Stored data entries =
________

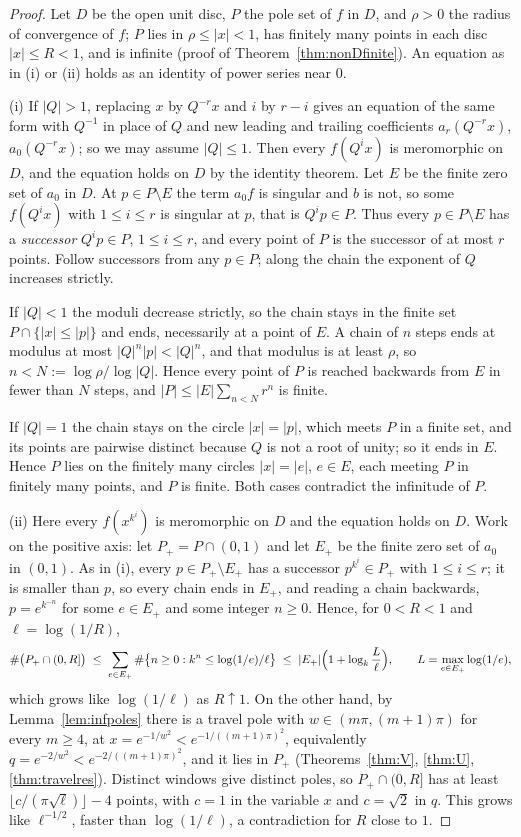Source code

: \documentclass[11pt]{article}
\theoremstyle{plain}
\theoremstyle{definition}
\theoremstyle{remark}
\begin{document}
\begin{proof}
Let $D$ be the open unit disc, $P$ the pole set of $f$ in $D$, and $\rho>0$ the radius of
convergence of $f$; $P$ lies in $\rho\le|x|<1$, has finitely many points in each disc $|x|\le R<1$,
and is infinite (proof of Theorem~\ref{thm:nonDfinite}). An equation as in (i) or (ii) holds as an
identity of power series near $0$.

(i) If $|Q|>1$, replacing $x$ by $Q^{-r}x$ and $i$ by $r-i$ gives an equation of the same form with
$Q^{-1}$ in place of $Q$ and new leading and trailing coefficients $a_r(Q^{-r}x)$, $a_0(Q^{-r}x)$; so
we may assume $|Q|\le1$. Then every $f(Q^ix)$ is meromorphic on $D$, and the equation holds on $D$
by the identity theorem. Let $E$ be the finite zero set of $a_0$ in $D$. At $p\in P\setminus E$ the
term $a_0f$ is singular and $b$ is not, so some $f(Q^ix)$ with $1\le i\le r$ is singular at $p$,
that is $Q^ip\in P$. Thus every $p\in P\setminus E$ has a \emph{successor} $Q^ip\in P$, $1\le i\le
r$, and every point of $P$ is the successor of at most $r$ points. Follow successors from any $p\in
P$; along the chain the exponent of $Q$ increases strictly.

If $|Q|<1$ the moduli decrease strictly, so the chain stays in the finite set $P\cap\{|x|\le|p|\}$
and ends, necessarily at a point of $E$. A chain of $n$ steps ends at modulus at most
$|Q|^n|p|<|Q|^n$, and that modulus is at least $\rho$, so $n<N:=\log\rho/\log|Q|$. Hence every
point of $P$ is reached backwards from $E$ in fewer than $N$ steps, and $|P|\le|E|\sum_{n<N}r^n$ is
finite.

If $|Q|=1$ the chain stays on the circle $|x|=|p|$, which meets $P$ in a finite set, and its points
are pairwise distinct because $Q$ is not a root of unity; so it ends in $E$. Hence $P$ lies on the
finitely many circles $|x|=|e|$, $e\in E$, each meeting $P$ in finitely many points, and $P$ is
finite. Both cases contradict the infinitude of $P$.

(ii) Here every $f(x^{k^i})$ is meromorphic on $D$ and the equation holds on $D$. Work on the
positive axis: let $P_+=P\cap(0,1)$ and let $E_+$ be the finite zero set of $a_0$ in $(0,1)$. As in
(i), every $p\in P_+\setminus E_+$ has a successor $p^{k^i}\in P_+$ with $1\le i\le r$; it is
smaller than $p$, so every chain ends in $E_+$, and reading a chain backwards,
$p=e^{k^{-n}}$ for some $e\in E_+$ and some integer $n\ge0$. Hence, for $0<R<1$ and
$\ell=\log(1/R)$,
\[
   \#\bigl(P_+\cap(0,R]\bigr)\;\le\;\sum_{e\in E_+}\#\bigl\{n\ge0:k^n\le\log(1/e)/\ell\bigr\}
   \;\le\;|E_+|\Bigl(1+\log_k\frac L\ell\Bigr),\qquad L=\max_{e\in E_+}\log(1/e),
\]
which grows like $\log(1/\ell)$ as $R\uparrow1$. On the other hand, by Lemma~\ref{lem:infpoles}
there is a travel pole with $w\in(m\pi,(m+1)\pi)$ for every $m\ge4$, at
$x=e^{-1/w^2}<e^{-1/((m+1)\pi)^2}$, equivalently $q=e^{-2/w^2}<e^{-2/((m+1)\pi)^2}$, and it lies in
$P_+$ (Theorems~\ref{thm:V}, \ref{thm:U}, \ref{thm:travelres}). Distinct windows give distinct
poles, so $P_+\cap(0,R]$ has at least $\lfloor c/(\pi\sqrt\ell)\rfloor-4$ points, with $c=1$ in the
variable $x$ and $c=\sqrt2$ in $q$. This grows like $\ell^{-1/2}$, faster than $\log(1/\ell)$, a
contradiction for $R$ close to $1$.
\end{proof}
\end{document}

________

Task = Take the stretch of lines above from the one containing "and it lies in" through the one containing "windows give distinct" and repeat it exactly, adding no other line.

Answer for this exercise =
$x=e^{-1/w^2}<e^{-1/((m+1)\pi)^2}$, equivalently $q=e^{-2/w^2}<e^{-2/((m+1)\pi)^2}$, and it lies in
$P_+$ (Theorems~\ref{thm:V}, \ref{thm:U}, \ref{thm:travelres}). Distinct windows give distinct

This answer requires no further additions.